Green Node Logo
 
NVIDIA GPUs

Set up SLURM Cluster for AI Training and Inference

Jul 02, 2024

GreenNode
 

As AI projects continuously expand in complexity and scale, the demand for robust high-performance computing (HPC) environments skyrockets. This growth necessitates efficient resource management – a challenge that SLURM (Simple Linux Utility for Resource Management) tackles head-on. 

Then what is SLURM and how this high-scalable workload manager works on Linux clusters? In this blog, we’ll guide you through SLURM concept and how to set up a SLURM cluster tailored for AI projects. This setup will help you efficiently allocate resources, schedule jobs, and maximize the use of your computing infrastructure for AI training and inference. 

Let’s dive in! 

1. Introduction to SLURM

SLURM (Simple Linux Utility for Resource Management) is an open-source workload manager designed to be the conductor of your high-performance computing (HPC) symphony.  Imagine having an orchestra of powerful machines, each with its own processing prowess.  During the performance, SLURM acts as the maestro. More than just a workload manager, SLURM ensures: 

  • Tasks are accurately distributed across your compute cluster 
  • Resources like CPU cores, memory, and even specialized hardware like GPUs are appropriately allocated 
  • Adequate resource redistribution to ensure the operation's scalability. 
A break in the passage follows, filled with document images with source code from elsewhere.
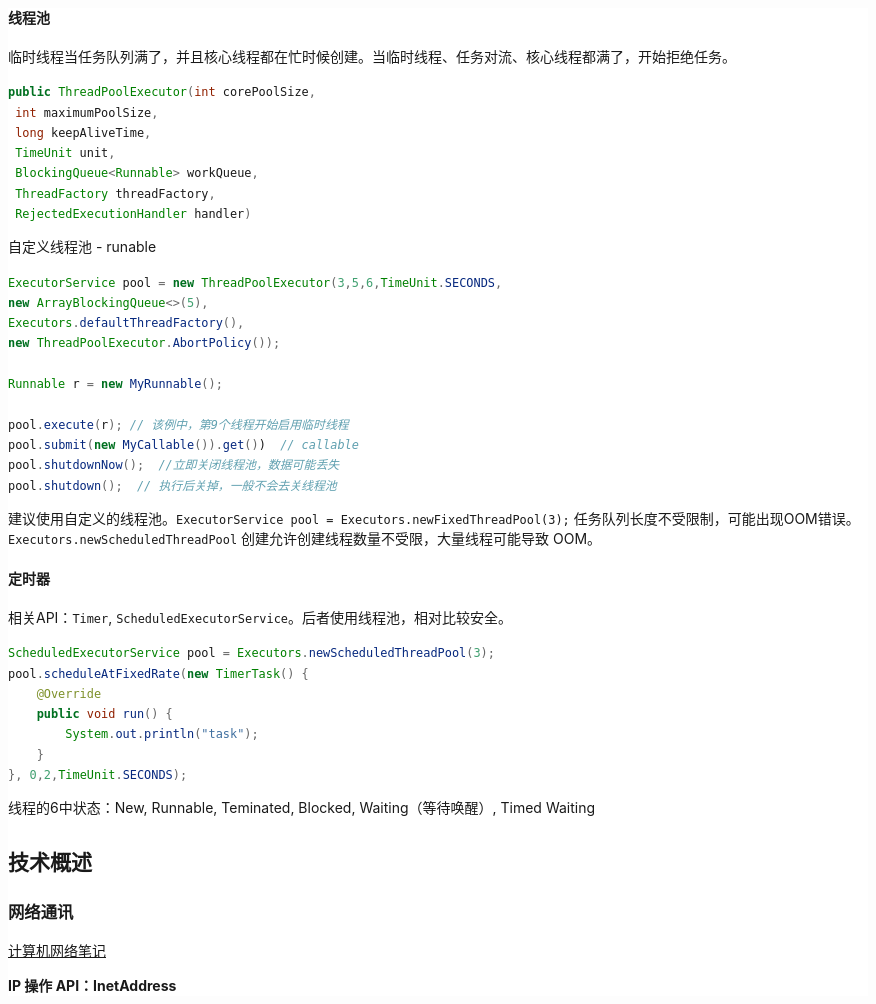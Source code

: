 #### 线程池

临时线程当任务队列满了，并且核心线程都在忙时候创建。当临时线程、任务对流、核心线程都满了，开始拒绝任务。

```java
public ThreadPoolExecutor(int corePoolSize,
 int maximumPoolSize,
 long keepAliveTime,
 TimeUnit unit,
 BlockingQueue<Runnable> workQueue,
 ThreadFactory threadFactory,
 RejectedExecutionHandler handler)
```

自定义线程池 - runable

```java
ExecutorService pool = new ThreadPoolExecutor(3,5,6,TimeUnit.SECONDS,
new ArrayBlockingQueue<>(5),
Executors.defaultThreadFactory(),
new ThreadPoolExecutor.AbortPolicy());

Runnable r = new MyRunnable();

pool.execute(r); // 该例中，第9个线程开始启用临时线程
pool.submit(new MyCallable()).get())  // callable
pool.shutdownNow();  //立即关闭线程池，数据可能丢失
pool.shutdown();  // 执行后关掉，一般不会去关线程池
```

建议使用自定义的线程池。`ExecutorService pool = Executors.newFixedThreadPool(3);`  任务队列长度不受限制，可能出现OOM错误。` Executors.newScheduledThreadPool` 创建允许创建线程数量不受限，大量线程可能导致 OOM。

#### 定时器

相关API：`Timer`, `ScheduledExecutorService`。后者使用线程池，相对比较安全。

```java
ScheduledExecutorService pool = Executors.newScheduledThreadPool(3);
pool.scheduleAtFixedRate(new TimerTask() {
    @Override
    public void run() {
        System.out.println("task");
    }
}, 0,2,TimeUnit.SECONDS);
```

线程的6中状态：New, Runnable, Teminated, Blocked, Waiting（等待唤醒）, Timed Waiting

## 技术概述

### 网络通讯

[计算机网络笔记](http://wujiawen.xyz/2021/04/02/TCPIP1/)

**IP 操作 API：InetAddress**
In short, SLURM is the central nervous system of your HPC environment, enabling AI engineers to efficiently harness the power of their compute clusters for tackling the most demanding AI challenges. 

2. Prerequisites

Before setting up a SLURM cluster, you’ll need the following: 

 - A cluster of machines running a Linux distribution (e.g., Ubuntu, CentOS) with network connectivity between them.  

- Root access to the machines in the cluster. 

Lab environment: 

  • Head node (controller node) running Ubuntu 22.04 
  • hostname: cls-wrk105, IP: 10.237.96.105 
  • Compute nodes running Ubuntu 22.04 
  • hostname: - cls-wrk105, IP: 10.237.96.105 
  • hostname: - cls-wrk106, IP: 10.237.96.106 
    Slurm-1.jpg

You can see node information as follows:

Slurm-2.jpg

3. Install and configure Slurm on head node

To create a SLURM cluster, you have to install and configure Slurm on a head node. 

3.1. Install SLURM 

First, update your package manager and install slurmctld on head nodes: 

root@cls-wrk105:~# sudo apt update 
root@cls-wrk105:~# sudo apt install slurmctld 

You should see the following result: 

Slurm-3.jpg
3.2. Munge Authentication 

Next, you need to ensure munge is running. To check this, do as follows: 

root@cls-wrk105:~# systemctl status munge 

You should see the following result: 

Slurm-4.jpg

3.3. Configure 

Configure SLURM by editing the main configuration file, usually located at /etc/slurm/slurm.conf.  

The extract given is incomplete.